Bizler gelenek ve göreneklerimizi sürdürmeye istekle devam ederiz. Her ne kadar giydiğimiz pantolonlara örgü yaptırdığımız yırtıklar… Ters yüz yaptırdığımız ceketler.., Süslü bisikletler… Yamalı ayakkabılar… Cep telefon çılgınlığı olmasa dahi.. Ruhumuzun güzellikleri onlarla birlikte yaşar. Cuma günü bayram günlerinden ayrıcalığı yok sayılır. Her Cuma hala Camilerimiz dolar taşar. Pazar günü kilisenin çanları çalmaya devam eder. Bir günün ibadeti insanlarımıza huşu içerisinde güzellikler sunar.

Kendimize ait sandığımız yerlerde dolaşırken… Bir yerlerde eski ile bir olduğumuzu anlayamadan öylece yolumuza yürür gideriz… Çayı yudumlarken içtiğimiz mekân hâlbuki aynen ve vaki eski yerlerden biri… Fırından ekmek alırken… Bilmeyiz oranın da çok eski bir fırın olduğunu…

Asmalı kahvenin asmaları yok olsa da… Çay ocağı yine bizleri yanına davet eder. Çarşıları yine aynı yerde durup duruyor… Yeni binalar arasında kaybolduğunu sandığımız… Ayakkabıcılar, Basmacılar, İnci-Boncuk satanlar, Peynir-Çökelekçiler… Yine aynı yerdeler… Teknoloji ve yeni neslin bakış açılarıyla biraz daha mekânlar renklenmiş işte hepsi o kadar…

Cadde ve sokaklar genişletilmiş mi? Yok hepsi yerli yerinde duruyor. Konya ve İskenderun… Türkiye’nin en fazla bisiklet sürenlerin yeriymiş bir zamanlar… Şimdilerde; bisikletlerin yerine motorlu araçlar sardı dört bir yanımızı… Cadde ve sokaklarımızın yanları yönleri araçlarla kitlenmiş… Nefes alamıyoruz… Sıkıntımız onların hızla hayatımızı alt üst etmesi, bizleri çılgınca sinir yapması… Önlemleri alınmayacak kadar müsrif yaşantı içerisindeyiz… Çöp bidonları atık ekmek dolu…
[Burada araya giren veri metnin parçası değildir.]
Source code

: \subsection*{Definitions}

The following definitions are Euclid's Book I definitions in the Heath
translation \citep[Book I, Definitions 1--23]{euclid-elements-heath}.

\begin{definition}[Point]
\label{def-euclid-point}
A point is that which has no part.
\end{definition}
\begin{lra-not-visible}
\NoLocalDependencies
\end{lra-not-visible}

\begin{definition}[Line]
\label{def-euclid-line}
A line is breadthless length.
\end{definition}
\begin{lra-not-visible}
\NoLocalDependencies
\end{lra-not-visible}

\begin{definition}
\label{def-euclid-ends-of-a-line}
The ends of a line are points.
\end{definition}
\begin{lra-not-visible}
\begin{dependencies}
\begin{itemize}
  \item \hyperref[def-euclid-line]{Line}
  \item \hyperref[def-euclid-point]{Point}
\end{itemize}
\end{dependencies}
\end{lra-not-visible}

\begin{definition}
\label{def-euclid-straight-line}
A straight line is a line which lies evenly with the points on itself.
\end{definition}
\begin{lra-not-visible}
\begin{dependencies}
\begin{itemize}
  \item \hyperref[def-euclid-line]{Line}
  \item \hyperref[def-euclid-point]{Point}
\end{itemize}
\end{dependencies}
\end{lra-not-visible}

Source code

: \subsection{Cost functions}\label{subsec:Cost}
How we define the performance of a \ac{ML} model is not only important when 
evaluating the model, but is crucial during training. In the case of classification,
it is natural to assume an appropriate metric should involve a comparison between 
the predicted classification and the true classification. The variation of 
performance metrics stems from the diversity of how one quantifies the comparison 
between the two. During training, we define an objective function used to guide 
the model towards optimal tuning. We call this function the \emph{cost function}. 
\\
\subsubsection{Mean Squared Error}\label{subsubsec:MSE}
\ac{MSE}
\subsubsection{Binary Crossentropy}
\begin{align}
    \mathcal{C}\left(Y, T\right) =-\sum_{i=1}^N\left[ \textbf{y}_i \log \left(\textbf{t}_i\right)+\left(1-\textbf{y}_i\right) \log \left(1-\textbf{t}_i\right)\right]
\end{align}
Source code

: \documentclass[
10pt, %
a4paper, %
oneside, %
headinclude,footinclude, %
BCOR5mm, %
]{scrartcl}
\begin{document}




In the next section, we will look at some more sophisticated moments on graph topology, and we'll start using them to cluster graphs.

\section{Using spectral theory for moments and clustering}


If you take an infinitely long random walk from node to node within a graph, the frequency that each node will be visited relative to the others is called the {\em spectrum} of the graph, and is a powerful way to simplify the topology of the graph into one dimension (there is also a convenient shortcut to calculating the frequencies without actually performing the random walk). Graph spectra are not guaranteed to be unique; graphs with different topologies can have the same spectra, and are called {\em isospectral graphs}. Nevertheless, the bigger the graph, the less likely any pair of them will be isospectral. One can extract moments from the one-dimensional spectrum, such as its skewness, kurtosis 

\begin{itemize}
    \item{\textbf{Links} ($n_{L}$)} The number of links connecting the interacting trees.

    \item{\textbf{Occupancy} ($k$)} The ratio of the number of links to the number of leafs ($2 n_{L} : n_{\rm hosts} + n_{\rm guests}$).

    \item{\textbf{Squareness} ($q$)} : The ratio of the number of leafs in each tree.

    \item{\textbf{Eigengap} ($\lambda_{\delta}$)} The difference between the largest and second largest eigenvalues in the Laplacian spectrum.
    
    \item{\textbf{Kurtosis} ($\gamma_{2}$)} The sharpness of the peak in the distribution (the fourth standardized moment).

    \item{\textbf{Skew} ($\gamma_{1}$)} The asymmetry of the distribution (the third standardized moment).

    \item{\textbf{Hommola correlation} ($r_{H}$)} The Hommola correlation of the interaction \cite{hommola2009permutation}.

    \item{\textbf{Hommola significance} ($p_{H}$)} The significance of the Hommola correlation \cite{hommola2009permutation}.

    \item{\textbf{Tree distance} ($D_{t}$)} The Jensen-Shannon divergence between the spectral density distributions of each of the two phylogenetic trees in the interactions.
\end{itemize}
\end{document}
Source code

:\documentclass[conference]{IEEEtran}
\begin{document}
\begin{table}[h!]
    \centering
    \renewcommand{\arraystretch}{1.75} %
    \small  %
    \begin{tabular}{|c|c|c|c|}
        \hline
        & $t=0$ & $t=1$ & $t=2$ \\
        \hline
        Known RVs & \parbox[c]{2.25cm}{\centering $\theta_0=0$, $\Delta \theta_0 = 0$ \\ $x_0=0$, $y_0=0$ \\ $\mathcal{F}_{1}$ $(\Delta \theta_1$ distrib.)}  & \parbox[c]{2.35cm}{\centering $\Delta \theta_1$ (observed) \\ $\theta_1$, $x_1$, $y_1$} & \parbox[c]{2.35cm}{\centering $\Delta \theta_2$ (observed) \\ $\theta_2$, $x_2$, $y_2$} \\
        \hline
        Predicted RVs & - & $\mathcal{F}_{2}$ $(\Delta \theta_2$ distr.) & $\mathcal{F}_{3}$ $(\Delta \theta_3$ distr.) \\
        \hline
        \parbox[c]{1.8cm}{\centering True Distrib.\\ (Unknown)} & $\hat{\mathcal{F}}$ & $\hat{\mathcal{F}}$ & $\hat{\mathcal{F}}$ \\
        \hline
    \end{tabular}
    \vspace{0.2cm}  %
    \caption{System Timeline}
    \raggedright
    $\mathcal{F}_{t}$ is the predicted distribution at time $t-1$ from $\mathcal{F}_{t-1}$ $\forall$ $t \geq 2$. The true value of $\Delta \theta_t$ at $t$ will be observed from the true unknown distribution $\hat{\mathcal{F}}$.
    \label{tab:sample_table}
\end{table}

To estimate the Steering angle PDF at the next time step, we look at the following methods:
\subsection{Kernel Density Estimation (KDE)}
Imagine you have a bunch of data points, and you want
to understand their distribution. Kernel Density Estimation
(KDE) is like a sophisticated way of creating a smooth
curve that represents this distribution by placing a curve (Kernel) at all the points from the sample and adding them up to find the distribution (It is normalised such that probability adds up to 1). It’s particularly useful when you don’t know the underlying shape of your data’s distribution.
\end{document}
Yazı yazarken bu kör olasıca sinir beni kendine esir alsa da bir çırpıda ondan kurtulmam gerek olduğunun farkına varıyorum… Modern alış veriş merkezlerinin sayıları artıkça yine aktarlara uğramadan edemiyoruz… Uzun çarşı kısa çarşı yine yerli yerinde… Balıkhanemiz biraz ileriye gitti.. Kasaplar şehrin değişik semtlerine dağıldı… Kelle bumbar ararsanız, yeri çok basit Numune’de eski mezarlığın yerinde istemediğiniz kadar bol… Ütülenmişi temizlenmişi tezgâhta müşteri bekliyor.
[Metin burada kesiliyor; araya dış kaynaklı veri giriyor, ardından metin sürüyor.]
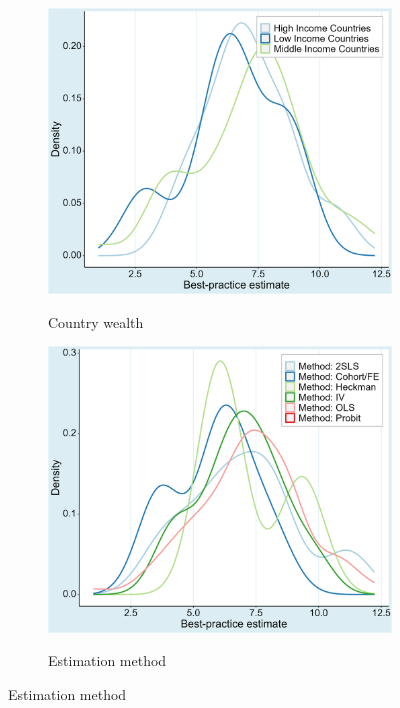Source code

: \begin{figure}[!htbp]
\begin{center}
\begin{subfigure}[!htbp]{0.38\textwidth}
   \vspace{0.2cm}
   \caption{Country wealth}
   \vspace{-0.1cm}
   \includegraphics[width=0.95\linewidth]{Figures/BPE/bpe_income.png}
   \label{fig:bpe_income}
\end{subfigure}
\begin{subfigure}[!htbp]{0.38\textwidth}
   \vspace{0.2cm}
   \caption{Estimation method}
   \vspace{-0.1cm}
   \includegraphics[width=0.95\linewidth]{Figures/BPE/bpe_method.png}
   \label{fig:bpe_method} 
\end{subfigure}


\end{center}
\end{figure}
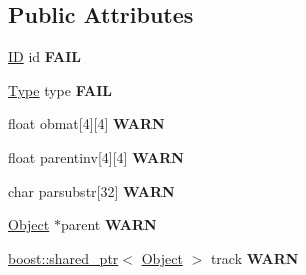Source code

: \subsection*{Public Attributes}
\begin{DoxyCompactItemize}
\item 
\hypertarget{struct_assimp_1_1_blender_1_1_object_a678a5e1c0c0deb19bc86b55a57a08c50}{\hyperlink{struct_assimp_1_1_blender_1_1_i_d}{I\+D} id {\bfseries F\+A\+I\+L}}\label{struct_assimp_1_1_blender_1_1_object_a678a5e1c0c0deb19bc86b55a57a08c50}

\item 
\hypertarget{struct_assimp_1_1_blender_1_1_object_a7b74ca76f100b1e66f2d8b9a9ed43ef1}{\hyperlink{struct_type}{Type} type {\bfseries F\+A\+I\+L}}\label{struct_assimp_1_1_blender_1_1_object_a7b74ca76f100b1e66f2d8b9a9ed43ef1}

\item 
\hypertarget{struct_assimp_1_1_blender_1_1_object_a99c050d5b6bc3322e3f303da86e1caf8}{float obmat\mbox{[}4\mbox{]}\mbox{[}4\mbox{]} {\bfseries W\+A\+R\+N}}\label{struct_assimp_1_1_blender_1_1_object_a99c050d5b6bc3322e3f303da86e1caf8}

\item 
\hypertarget{struct_assimp_1_1_blender_1_1_object_af2cf99770f08a986fcbc3b894b23eb6b}{float parentinv\mbox{[}4\mbox{]}\mbox{[}4\mbox{]} {\bfseries W\+A\+R\+N}}\label{struct_assimp_1_1_blender_1_1_object_af2cf99770f08a986fcbc3b894b23eb6b}

\item 
\hypertarget{struct_assimp_1_1_blender_1_1_object_af3fb020810842877f9c0e6a735dceaf9}{char parsubstr\mbox{[}32\mbox{]} {\bfseries W\+A\+R\+N}}\label{struct_assimp_1_1_blender_1_1_object_af3fb020810842877f9c0e6a735dceaf9}

\item 
\hypertarget{struct_assimp_1_1_blender_1_1_object_a05674fad62a4889919af4cddb762abea}{\hyperlink{struct_assimp_1_1_blender_1_1_object}{Object} $\ast$parent {\bfseries W\+A\+R\+N}}\label{struct_assimp_1_1_blender_1_1_object_a05674fad62a4889919af4cddb762abea}

\item 
\hypertarget{struct_assimp_1_1_blender_1_1_object_a06c3f2c3f534149a88775d899a87af37}{\hyperlink{classboost_1_1shared__ptr}{boost\+::shared\+\_\+ptr}$<$ \hyperlink{struct_assimp_1_1_blender_1_1_object}{Object} $>$ track {\bfseries W\+A\+R\+N}}\label{struct_assimp_1_1_blender_1_1_object_a06c3f2c3f534149a88775d899a87af37}


\end{DoxyCompactItemize}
Şimdi her şey bir yana “Cürcümetli çarşı” oda yerli yerinde duruyor. Belediye Başkanımıza desem ki “Gel şu cürcümetli çarşıyı yeniden hayata geçirelim…” Beni dinlemez. Hatta; ”Nuri baba şimdi nereden çıkarttın bu cürcümetliyi” der ve güler. Cürcümetli çarşıda çoğu dükkânların yerinde yeller esse de bazı dükkânların en önde gelenleri hala orada görevlerinin başında… Bahar kebap salonu, Humusçu Behzat, Künefe imalatçısı onun tam olduğu yerde… Bir zamanlar bu cürcümetli çarşı; İskenderun’un en can alıcı damarıydı… Orada ne ararsan ara muhakkak bulurdun.

Hamam yerinde.. Kayserililer gitti ama Kunduracı Ali’nin oğlu Nihat yerinde… Altındişler adres tarifi.. Kerim amca tarihe meydan okuyor. Cumhuriyet Meydanı eski ihtişamında.. Yanında öylece sallanarak duran; Eski Adliye Binası ayakta durma savaşında.. Yıkıldığı an.. İskenderun’da beraberinde yıkılacak. İşte o zaman cürcümetli yok olacak. Bizden sonra gelen kuşaklar neye göre kendilerini belirleyecek şimdilik bilmiyorum. Bölgemizin bağrından kopup gelen kimse yok ki derdimizi anlasın…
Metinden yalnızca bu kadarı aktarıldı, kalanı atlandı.